Op een keer was ik vergeten waar ik naar zocht. Toen ik het haar heel bedeesd vroeg, sloeg ze me in mijn gezicht. Ze lag op dat moment op de bank en keek niet eens op van haar televisieprogramma. Het bloed gutste uit mijn neus en ik begon te huilen. Moeder griste een papieren servet van het tafeltje naast haar, scheurde er een stuk af en propte het in mijn neusgat. 'Je weet verdomd goed waar je naar zoekt!' schreeuwde ze. 'Je zorgt maar dat je het vindt!' Ik rende terug naar de garage en maakte genoeg kabaal om haar ervan te overtuigen dat ik koortsachtig haar bevel uitvoerde. Naarmate die zoekacties vaker voorkwamen, begon ik te fantaseren dat ik het vermiste voorwerp had gevonden. Ik stelde me voor dat ik met mijn buit naar boven liep en dat mama me met knuffels en kussen beloonde. In mijn fantasie leefde ons gezin sindsdien nog lang en gelukkig. Maar ik heb nooit een van haar verloren voorwerpen gevonden en ze liet me nooit vergeten dat ik een achterlijke sukkel was. Als klein kind besefte ik al dat mama een heel ander mens werd als vader thuis was. Dan besteedde ze zorg aan haar haar, trok ze mooie kleren aan en was ze veel meer ontspannen. Ik vond het heerlijk als papa thuis was. Dan vielen er geen klappen en waren er geen 'spie-gel'-behandelingen of lange speurtochten naar dingen die mama kwijt was. Vader werd mijn beschermer. Altijd als hij naar de garage ging om te knutselen, liep ik achter hem aan. Als hij in z'n lievelingsstoel de krant ging zitten lezen, zat ik aan zijn voeten, 's Avonds, als de tafel was afgeruimd, deed vader de vaat en droogde ik af. Ik wist dat me niets zou overkomen zolang ik bij hem in de buurt bleef. Op een dag kreeg ik een verschrikkelijke schok voordat hij naar z'n werk ging.
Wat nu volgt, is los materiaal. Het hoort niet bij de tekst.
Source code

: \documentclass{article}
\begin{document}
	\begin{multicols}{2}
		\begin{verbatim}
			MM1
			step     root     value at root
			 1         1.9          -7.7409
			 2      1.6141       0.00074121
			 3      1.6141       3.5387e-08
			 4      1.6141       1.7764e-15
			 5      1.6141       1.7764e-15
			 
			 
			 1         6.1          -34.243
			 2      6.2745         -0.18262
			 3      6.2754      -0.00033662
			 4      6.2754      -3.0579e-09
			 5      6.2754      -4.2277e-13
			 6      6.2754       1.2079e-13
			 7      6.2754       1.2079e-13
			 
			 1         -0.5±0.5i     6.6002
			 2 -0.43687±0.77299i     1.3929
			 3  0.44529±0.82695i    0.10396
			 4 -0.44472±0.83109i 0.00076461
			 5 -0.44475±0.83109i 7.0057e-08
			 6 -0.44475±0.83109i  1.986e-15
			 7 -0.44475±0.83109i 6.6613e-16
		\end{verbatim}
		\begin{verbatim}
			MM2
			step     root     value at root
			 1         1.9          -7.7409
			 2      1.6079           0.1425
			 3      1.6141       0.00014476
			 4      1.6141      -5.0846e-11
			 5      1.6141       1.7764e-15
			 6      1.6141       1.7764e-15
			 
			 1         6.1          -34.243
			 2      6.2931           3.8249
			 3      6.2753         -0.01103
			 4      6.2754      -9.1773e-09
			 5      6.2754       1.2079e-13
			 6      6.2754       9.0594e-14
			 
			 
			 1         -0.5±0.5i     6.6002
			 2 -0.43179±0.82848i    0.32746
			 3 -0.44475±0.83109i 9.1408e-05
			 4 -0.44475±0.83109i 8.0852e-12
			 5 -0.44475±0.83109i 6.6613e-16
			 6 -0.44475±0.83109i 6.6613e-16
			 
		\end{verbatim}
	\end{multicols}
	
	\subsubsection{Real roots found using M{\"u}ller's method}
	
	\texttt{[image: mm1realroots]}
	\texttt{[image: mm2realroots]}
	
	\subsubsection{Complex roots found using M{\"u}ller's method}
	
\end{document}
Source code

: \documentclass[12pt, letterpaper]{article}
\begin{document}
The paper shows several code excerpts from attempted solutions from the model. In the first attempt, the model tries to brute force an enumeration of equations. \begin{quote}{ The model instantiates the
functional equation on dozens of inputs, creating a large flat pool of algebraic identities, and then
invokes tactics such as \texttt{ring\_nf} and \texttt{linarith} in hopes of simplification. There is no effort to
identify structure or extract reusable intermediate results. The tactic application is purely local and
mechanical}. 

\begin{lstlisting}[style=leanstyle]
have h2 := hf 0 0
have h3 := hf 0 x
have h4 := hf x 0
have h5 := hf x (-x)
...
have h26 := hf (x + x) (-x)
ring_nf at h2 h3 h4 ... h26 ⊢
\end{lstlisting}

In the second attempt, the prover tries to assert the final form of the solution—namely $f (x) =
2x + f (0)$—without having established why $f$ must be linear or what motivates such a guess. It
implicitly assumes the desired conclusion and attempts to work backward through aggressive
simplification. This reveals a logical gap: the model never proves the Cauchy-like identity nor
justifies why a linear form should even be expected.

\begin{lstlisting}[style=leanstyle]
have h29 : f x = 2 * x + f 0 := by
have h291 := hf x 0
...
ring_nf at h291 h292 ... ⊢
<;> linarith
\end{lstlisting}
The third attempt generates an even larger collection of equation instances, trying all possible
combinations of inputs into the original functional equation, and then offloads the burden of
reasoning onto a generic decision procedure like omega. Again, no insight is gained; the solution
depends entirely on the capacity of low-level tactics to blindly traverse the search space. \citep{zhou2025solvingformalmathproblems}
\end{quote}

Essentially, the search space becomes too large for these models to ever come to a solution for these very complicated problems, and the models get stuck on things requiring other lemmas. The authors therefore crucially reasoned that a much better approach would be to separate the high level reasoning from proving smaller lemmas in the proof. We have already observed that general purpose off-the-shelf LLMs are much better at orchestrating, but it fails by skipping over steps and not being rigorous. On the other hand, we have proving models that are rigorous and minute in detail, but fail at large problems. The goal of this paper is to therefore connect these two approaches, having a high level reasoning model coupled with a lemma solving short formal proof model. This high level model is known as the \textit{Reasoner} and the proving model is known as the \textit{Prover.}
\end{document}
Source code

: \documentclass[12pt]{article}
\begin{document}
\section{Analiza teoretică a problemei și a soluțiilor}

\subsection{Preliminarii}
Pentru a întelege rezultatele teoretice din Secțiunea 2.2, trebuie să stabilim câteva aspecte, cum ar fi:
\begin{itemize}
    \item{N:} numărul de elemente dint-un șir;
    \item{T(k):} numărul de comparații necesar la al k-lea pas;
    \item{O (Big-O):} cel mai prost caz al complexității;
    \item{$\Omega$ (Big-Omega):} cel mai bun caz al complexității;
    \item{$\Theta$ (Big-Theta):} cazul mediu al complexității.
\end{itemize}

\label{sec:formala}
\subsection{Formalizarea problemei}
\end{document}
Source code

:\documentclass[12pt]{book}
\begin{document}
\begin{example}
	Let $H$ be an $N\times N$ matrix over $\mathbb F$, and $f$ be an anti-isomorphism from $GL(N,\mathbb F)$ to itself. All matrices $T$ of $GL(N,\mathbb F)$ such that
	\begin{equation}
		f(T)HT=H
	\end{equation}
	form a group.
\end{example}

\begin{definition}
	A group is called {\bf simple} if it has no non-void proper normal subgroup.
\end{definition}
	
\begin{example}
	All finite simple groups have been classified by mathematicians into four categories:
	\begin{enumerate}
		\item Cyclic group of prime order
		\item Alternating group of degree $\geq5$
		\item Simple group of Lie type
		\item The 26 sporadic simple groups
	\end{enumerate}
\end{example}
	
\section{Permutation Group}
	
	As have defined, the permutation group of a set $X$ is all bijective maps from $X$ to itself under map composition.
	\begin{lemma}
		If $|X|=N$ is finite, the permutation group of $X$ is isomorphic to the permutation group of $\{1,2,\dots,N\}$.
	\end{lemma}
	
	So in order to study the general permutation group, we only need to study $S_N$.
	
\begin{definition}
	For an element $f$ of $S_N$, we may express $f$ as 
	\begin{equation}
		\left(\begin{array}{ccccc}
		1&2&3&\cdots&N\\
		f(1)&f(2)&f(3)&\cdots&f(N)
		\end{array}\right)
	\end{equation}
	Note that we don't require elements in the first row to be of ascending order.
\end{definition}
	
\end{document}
Toen hij Ron en Stan gedag had gezegd, hurkte hij bij me neer, greep me stevig bij mijn schouders en zei dat ik een 'goeie jongen' moest zijn. Moeder stond achter hem met haar armen over haar borst gevouwen en een grimmige glimlach op haar gezicht. Ik keek in mijn vaders ogen en wist onmiddellijk dat ik 'slecht' was. Er ging een ijskoude rilling door me heen. Ik wilde me aan hem vastklampen en nooit meer loslaten, maar voordat ik vader een knuffel kon geven, stond hij op, draaide zich om en liep de deur uit zonder nog een woord te zeggen. Na vaders waarschuwing was de relatie tussen moeder en mij korte tijd iets rustiger. Als papa thuis was, speelden mijn broers en ik buiten of op onze kamer tot ongeveer drie uur in de middag. Dan zette moeder de televisie aan zodat we naar tekenfilms konden kijken. Drie uur betekende 'borreltijd' voor mijn ouders. Dan zette vader allerlei flessen drank en mooie, hoge glazen op het keukenaanrecht. Hij sneed citroenen en limoenen aan schijfjes en legde die in kleine schaaltjes naast een potje kersen. Vaak dronken ze dan tot mijn broers en ik naar bed gingen. Ik zie ze nog op muziek uit de radio door de keuken dansen. Dicht tegen elkaar gedrukt zagen ze er zo gelukkig uit dat ik dacht de slechte tijden te kunnen begraven. Ik had het mis. De slechte tijden waren nog maar net begonnen. Een paar maanden later, op een zondag toen vader aan het werk was, speelden mijn broers en ik op onze kamer toen we moeder tegen ons hoorden schreeuwen terwijl ze de gang door stormde. Ron en Stan renden de woonkamer in om dekking te zoeken.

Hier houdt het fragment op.